Don't get me wrong; I like Gala apples. Sweet, firm, and juicy; they hold up well in winter storage, too, even until spring when the pickings of apples in the grocery store are starting to look sad. But if given a choice, I'll go for an Empire or a Braeburn, or that once-exotic but now pedestrian Granny Smith.
The most popular apple in the United States has been and still is the Red Delicious, despite the fact that most people have never eaten a decent one. At their prime, this apple has dark, sensual notes of wine and maple to its sugary juice, and can be as firm as any of the crispiest varieties out there. But normally it is mushy, bland and insipid.

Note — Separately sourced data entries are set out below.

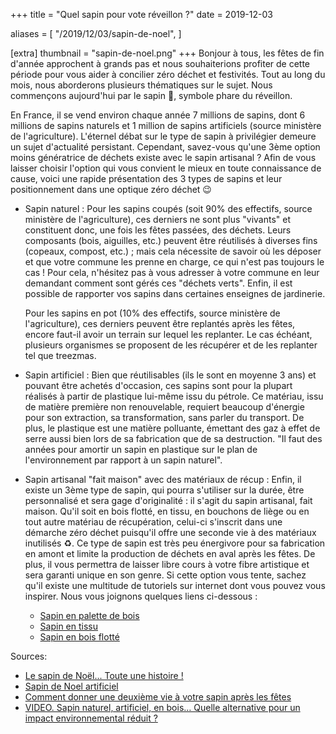+++
title = "Quel sapin pour vote réveillon ?"
date = 2019-12-03

aliases = [
  "/2019/12/03/sapin-de-noel",
]

[extra]
thumbnail = "sapin-de-noel.png"
+++
Bonjour à tous, les fêtes de fin d'année approchent à grands pas et nous
souhaiterions profiter de cette période pour vous aider à concilier zéro déchet
et festivités. Tout au long du mois, nous aborderons plusieurs thématiques sur
le sujet. Nous commençons aujourd'hui par le sapin :christmas_tree:, symbole
phare du réveillon.

<!-- more -->

En France, il se vend environ chaque année 7 millions de sapins, dont 6 millions
de sapins naturels et 1 million de sapins artificiels (source ministère de
l'agriculture). L'éternel débat sur le type de sapin à privilégier demeure un
sujet d'actualité persistant. Cependant, savez-vous qu'une 3ème option moins
génératrice de déchets existe avec le sapin artisanal ? Afin de vous laisser
choisir l'option qui vous convient le mieux en toute connaissance de cause,
voici une rapide présentation des 3 types de sapins et leur positionnement dans
une optique zéro déchet :wink:

* Sapin naturel : Pour les sapins coupés (soit 90% des effectifs, source
  ministère de l'agriculture), ces derniers ne sont plus "vivants" et
  constituent donc, une fois les fêtes passées, des déchets. Leurs composants
  (bois, aiguilles, etc.) peuvent être réutilisés à diverses fins (copeaux,
  compost, etc.) ; mais cela nécessite de savoir où les déposer et que votre
  commune les prenne en charge, ce qui n'est pas toujours le cas ! Pour cela,
  n'hésitez pas à vous adresser à votre commune en leur demandant comment sont
  gérés ces "déchets verts". Enfin, il est possible de rapporter vos sapins dans
  certaines enseignes de jardinerie.

  Pour les sapins en pot (10% des effectifs, source ministère de l'agriculture),
  ces derniers peuvent être replantés après les fêtes, encore faut-il avoir un
  terrain sur lequel les replanter. Le cas échéant, plusieurs organismes se
  proposent de les récupérer et de les replanter tel que treezmas.

* Sapin artificiel : Bien que réutilisables (ils le sont en moyenne 3 ans) et
  pouvant être achetés d'occasion, ces sapins sont pour la plupart réalisés à
  partir de plastique lui-même issu du pétrole. Ce matériau, issu de matière
  première non renouvelable, requiert beaucoup d'énergie pour son extraction, sa
  transformation, sans parler du transport. De plus, le plastique est une matière
  polluante, émettant des gaz à effet de serre aussi bien lors de sa fabrication
  que de sa destruction. "Il faut des années pour amortir un sapin en plastique
  sur le plan de l'environnement par rapport à un sapin naturel".

* Sapin artisanal "fait maison" avec des matériaux de récup : Enfin, il existe
  un 3ème type de sapin, qui pourra s'utiliser sur la durée, être personnalisé
  et sera gage d'originalité : il s'agit du sapin artisanal, fait maison. Qu'il
  soit en bois flotté, en tissu, en bouchons de liège ou en tout autre matériau de
  récupération, celui-ci s'inscrit dans une démarche zéro déchet puisqu'il offre
  une seconde vie à des matériaux inutilisés :recycle:. Ce type de sapin est très
  peu énergivore pour sa fabrication en amont et limite la production de déchets
  en aval après les fêtes. De plus, il vous permettra de laisser libre cours à
  votre fibre artistique et sera garanti unique en son genre. Si cette option vous
  tente, sachez qu'il existe une multitude de tutoriels sur internet dont vous
  pouvez vous inspirer. Nous vous joignons quelques liens ci-dessous :

  * [Sapin en palette de bois](https://www.youtube.com/watch?v=uu_dqUAQgdY)
  * [Sapin en tissu](https://www.youtube.com/watch?v=H5n8oGcGFxA)
  * [Sapin en bois flotté](https://www.youtube.com/watch?v=s2wGx9qcFTY)

Sources:

* [Le sapin de Noël... Toute une histoire
  !](https://agriculture.gouv.fr/le-sapin-de-noel-toute-une-histoire)
* [Sapin de Noel
  artificiel](https://www.encyclo-ecolo.com/Sapin_de_Noel_artificiel)
* [Comment donner une deuxième vie à votre sapin après les
  fêtes](https://www.lefigaro.fr/conso/2018/01/02/20010-20180102ARTFIG00232-comment-donner-une-deuxieme-vie-a-votre-sapin-apres-les-fetes.php)
* [VIDEO. Sapin naturel, artificiel, en bois… Quelle alternative pour un impact
  environnemental réduit
?](https://www.francetvinfo.fr/decouverte/noel/video-naturel-artificiel-en-bois-comment-bien-choisir-sonsapinde-noel_3727641.html)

Britain's most popular apple for many years has been Cox's Orange Pippin, but this story in the Guardian claims that the top apple is now the sweet Gala. The writer goes on to encourage readers to sample Britain's heirloom varieties, some of which have continued to be sold at greengrocers for years, and some of which are slowly being re-introduced on the wave of love for heirloom apples that is also sweeping the Unites States.
The Guardian has published some terrific articles of interest to apple and orchardist enthusiasts in recent years, like this one on cider apples, or this one that suggests that mistletoe may become scarce as its favorite habitat, the traditional country apple orchard, becomes a thing of the past. This writer praises the English apple and all its variety, and this piece bemoans the British trend of importing most of its apples instead of relying on local abundance.
Nature loves diversity, and, as Michael Pollan describes in fascinating prose in his book The Botany of Desire, apple trees reward human intervention on their behalf with sweeterm more delectable fruit. Let's help them along, shall we?